Would you print out all of the data exactly and keep the pictures out of it?

Saved data entries
-- Opening Marker --
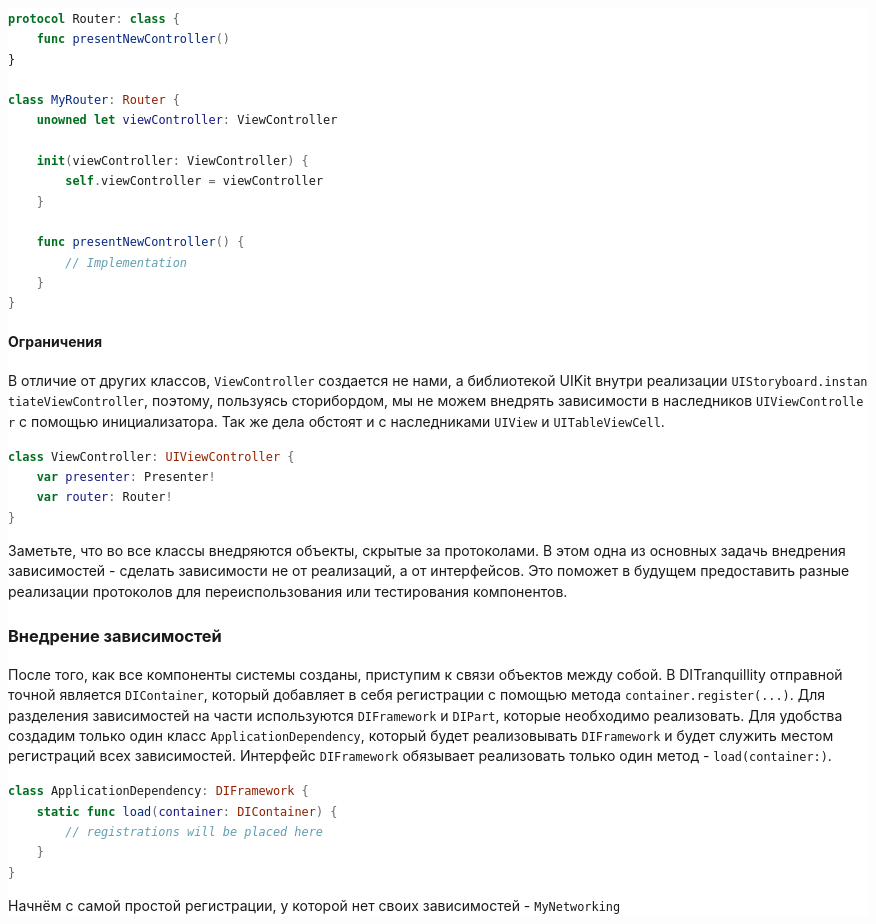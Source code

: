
 ```swift
protocol Router: class {
    func presentNewController()
}

class MyRouter: Router {
    unowned let viewController: ViewController

    init(viewController: ViewController) {
        self.viewController = viewController
    }

    func presentNewController() {
        // Implementation
    }
}
```

#### Ограничения

В отличие от других классов, `ViewController` создается не нами, а библиотекой UIKit внутри реализации `UIStoryboard.instantiateViewController`, поэтому, пользуясь сторибордом, мы не можем внедрять зависимости в наследников `UIViewController` с помощью инициализатора. Так же дела обстоят и с наследниками `UIView` и `UITableViewCell`.

```swift
class ViewController: UIViewController {
    var presenter: Presenter!
    var router: Router!
}
```

Заметьте, что во все классы внедряются объекты, скрытые за протоколами. В этом одна из основных задачь внедрения зависимостей - сделать зависимости не от реализаций, а от интерфейсов. Это поможет в будущем предоставить разные реализации протоколов для переиспользования или тестирования компонентов.

### Внедрение зависимостей

После того, как все компоненты системы созданы, приступим к связи объектов между собой. В DITranquillity отправной точной является `DIContainer`, который добавляет в себя регистрации с помощью метода `container.register(...)`. Для разделения зависимостей на части используются `DIFramework` и `DIPart`, которые необходимо реализовать. Для удобства создадим только один класс `ApplicationDependency`, который будет реализовывать `DIFramework` и будет служить местом регистраций всех зависимостей. Интерфейс `DIFramework` обязывает реализовать только один метод - `load(container:)`.

```swift
class ApplicationDependency: DIFramework {
    static func load(container: DIContainer) {
        // registrations will be placed here
    }
}
```

Начнём с самой простой регистрации, у которой нет своих зависимостей - `MyNetworking`
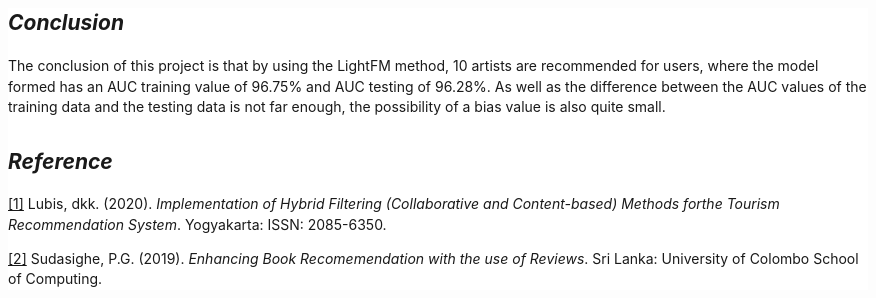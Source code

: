 ## *Conclusion*

The conclusion of this project is that by using the LightFM method, 10 artists are recommended for users, where the model formed has an AUC training value of 96.75% and AUC testing of 96.28%. As well as the difference between the AUC values of the training data and the testing data is not far enough, the possibility of a bias value is also quite small.


## *Reference*

[[1]](https://citee.ft.ugm.ac.id/download51.php?f=TI-5%20-%20Implementasi%20Metode%20Hybrid%20Filtering.pdf) Lubis, dkk. (2020). *Implementation of Hybrid Filtering (Collaborative and Content-based) Methods forthe Tourism Recommendation System*. Yogyakarta: ISSN: 2085-6350.

[[2]](https://dl.ucsc.cmb.ac.lk/jspui/bitstream/123456789/4596/1/2018%20BA%20033.pdf) Sudasighe, P.G. (2019). *Enhancing Book Recomemendation with the use of Reviews*. Sri Lanka: University of Colombo School of Computing.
-- Closing Marker --
Response box
Source code

:
 ```swift
protocol Router: class {
    func presentNewController()
}

class MyRouter: Router {
    unowned let viewController: ViewController

    init(viewController: ViewController) {
        self.viewController = viewController
    }

    func presentNewController() {
        // Implementation
    }
}
```

#### Ограничения

В отличие от других классов, `ViewController` создается не нами, а библиотекой UIKit внутри реализации `UIStoryboard.instantiateViewController`, поэтому, пользуясь сторибордом, мы не можем внедрять зависимости в наследников `UIViewController` с помощью инициализатора. Так же дела обстоят и с наследниками `UIView` и `UITableViewCell`.

```swift
class ViewController: UIViewController {
    var presenter: Presenter!
    var router: Router!
}
```

Заметьте, что во все классы внедряются объекты, скрытые за протоколами. В этом одна из основных задачь внедрения зависимостей - сделать зависимости не от реализаций, а от интерфейсов. Это поможет в будущем предоставить разные реализации протоколов для переиспользования или тестирования компонентов.

### Внедрение зависимостей

После того, как все компоненты системы созданы, приступим к связи объектов между собой. В DITranquillity отправной точной является `DIContainer`, который добавляет в себя регистрации с помощью метода `container.register(...)`. Для разделения зависимостей на части используются `DIFramework` и `DIPart`, которые необходимо реализовать. Для удобства создадим только один класс `ApplicationDependency`, который будет реализовывать `DIFramework` и будет служить местом регистраций всех зависимостей. Интерфейс `DIFramework` обязывает реализовать только один метод - `load(container:)`.

```swift
class ApplicationDependency: DIFramework {
    static func load(container: DIContainer) {
        // registrations will be placed here
    }
}
```

Начнём с самой простой регистрации, у которой нет своих зависимостей - `MyNetworking`
Source code

: ## *Conclusion*

The conclusion of this project is that by using the LightFM method, 10 artists are recommended for users, where the model formed has an AUC training value of 96.75% and AUC testing of 96.28%. As well as the difference between the AUC values of the training data and the testing data is not far enough, the possibility of a bias value is also quite small.


## *Reference*

[[1]](https://citee.ft.ugm.ac.id/download51.php?f=TI-5%20-%20Implementasi%20Metode%20Hybrid%20Filtering.pdf) Lubis, dkk. (2020). *Implementation of Hybrid Filtering (Collaborative and Content-based) Methods forthe Tourism Recommendation System*. Yogyakarta: ISSN: 2085-6350.

[[2]](https://dl.ucsc.cmb.ac.lk/jspui/bitstream/123456789/4596/1/2018%20BA%20033.pdf) Sudasighe, P.G. (2019). *Enhancing Book Recomemendation with the use of Reviews*. Sri Lanka: University of Colombo School of Computing.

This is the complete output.